**Description of the task**
Could the data below be copied out in full, word for word?

**Items from a data source**
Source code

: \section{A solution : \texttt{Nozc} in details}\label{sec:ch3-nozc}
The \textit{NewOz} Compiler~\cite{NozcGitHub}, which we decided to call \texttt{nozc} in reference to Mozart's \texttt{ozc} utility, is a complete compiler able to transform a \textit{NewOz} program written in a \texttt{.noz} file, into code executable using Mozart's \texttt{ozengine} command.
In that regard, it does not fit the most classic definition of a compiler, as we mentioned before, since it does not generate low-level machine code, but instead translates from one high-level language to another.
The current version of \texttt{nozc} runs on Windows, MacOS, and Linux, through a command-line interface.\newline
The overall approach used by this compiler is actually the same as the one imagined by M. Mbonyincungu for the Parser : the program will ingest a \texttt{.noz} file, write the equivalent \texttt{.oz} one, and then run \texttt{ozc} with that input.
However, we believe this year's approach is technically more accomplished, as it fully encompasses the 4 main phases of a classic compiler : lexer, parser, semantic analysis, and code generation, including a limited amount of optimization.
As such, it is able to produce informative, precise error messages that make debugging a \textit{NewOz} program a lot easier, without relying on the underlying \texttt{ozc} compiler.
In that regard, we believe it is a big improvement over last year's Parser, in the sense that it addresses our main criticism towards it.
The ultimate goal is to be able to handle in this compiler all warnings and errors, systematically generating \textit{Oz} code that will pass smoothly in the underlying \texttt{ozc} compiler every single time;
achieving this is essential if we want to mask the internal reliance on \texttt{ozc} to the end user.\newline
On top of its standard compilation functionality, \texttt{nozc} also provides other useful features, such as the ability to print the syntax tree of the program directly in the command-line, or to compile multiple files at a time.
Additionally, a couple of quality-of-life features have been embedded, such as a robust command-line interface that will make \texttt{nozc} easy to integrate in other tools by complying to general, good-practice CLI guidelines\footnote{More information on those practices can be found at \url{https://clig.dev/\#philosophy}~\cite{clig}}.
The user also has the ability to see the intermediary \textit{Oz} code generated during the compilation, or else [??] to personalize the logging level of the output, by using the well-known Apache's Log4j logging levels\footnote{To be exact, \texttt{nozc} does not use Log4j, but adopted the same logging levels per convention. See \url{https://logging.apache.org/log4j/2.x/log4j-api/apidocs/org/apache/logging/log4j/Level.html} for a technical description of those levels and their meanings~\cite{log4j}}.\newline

**Response box**
Source code

: \section{A solution : \texttt{Nozc} in details}\label{sec:ch3-nozc}
The \textit{NewOz} Compiler~\cite{NozcGitHub}, which we decided to call \texttt{nozc} in reference to Mozart's \texttt{ozc} utility, is a complete compiler able to transform a \textit{NewOz} program written in a \texttt{.noz} file, into code executable using Mozart's \texttt{ozengine} command.
In that regard, it does not fit the most classic definition of a compiler, as we mentioned before, since it does not generate low-level machine code, but instead translates from one high-level language to another.
The current version of \texttt{nozc} runs on Windows, MacOS, and Linux, through a command-line interface.\newline
The overall approach used by this compiler is actually the same as the one imagined by M. Mbonyincungu for the Parser : the program will ingest a \texttt{.noz} file, write the equivalent \texttt{.oz} one, and then run \texttt{ozc} with that input.
However, we believe this year's approach is technically more accomplished, as it fully encompasses the 4 main phases of a classic compiler : lexer, parser, semantic analysis, and code generation, including a limited amount of optimization.
As such, it is able to produce informative, precise error messages that make debugging a \textit{NewOz} program a lot easier, without relying on the underlying \texttt{ozc} compiler.
In that regard, we believe it is a big improvement over last year's Parser, in the sense that it addresses our main criticism towards it.
The ultimate goal is to be able to handle in this compiler all warnings and errors, systematically generating \textit{Oz} code that will pass smoothly in the underlying \texttt{ozc} compiler every single time;
achieving this is essential if we want to mask the internal reliance on \texttt{ozc} to the end user.\newline
On top of its standard compilation functionality, \texttt{nozc} also provides other useful features, such as the ability to print the syntax tree of the program directly in the command-line, or to compile multiple files at a time.
Additionally, a couple of quality-of-life features have been embedded, such as a robust command-line interface that will make \texttt{nozc} easy to integrate in other tools by complying to general, good-practice CLI guidelines\footnote{More information on those practices can be found at \url{https://clig.dev/\#philosophy}~\cite{clig}}.
The user also has the ability to see the intermediary \textit{Oz} code generated during the compilation, or else [??] to personalize the logging level of the output, by using the well-known Apache's Log4j logging levels\footnote{To be exact, \texttt{nozc} does not use Log4j, but adopted the same logging levels per convention. See \url{https://logging.apache.org/log4j/2.x/log4j-api/apidocs/org/apache/logging/log4j/Level.html} for a technical description of those levels and their meanings~\cite{log4j}}.\newline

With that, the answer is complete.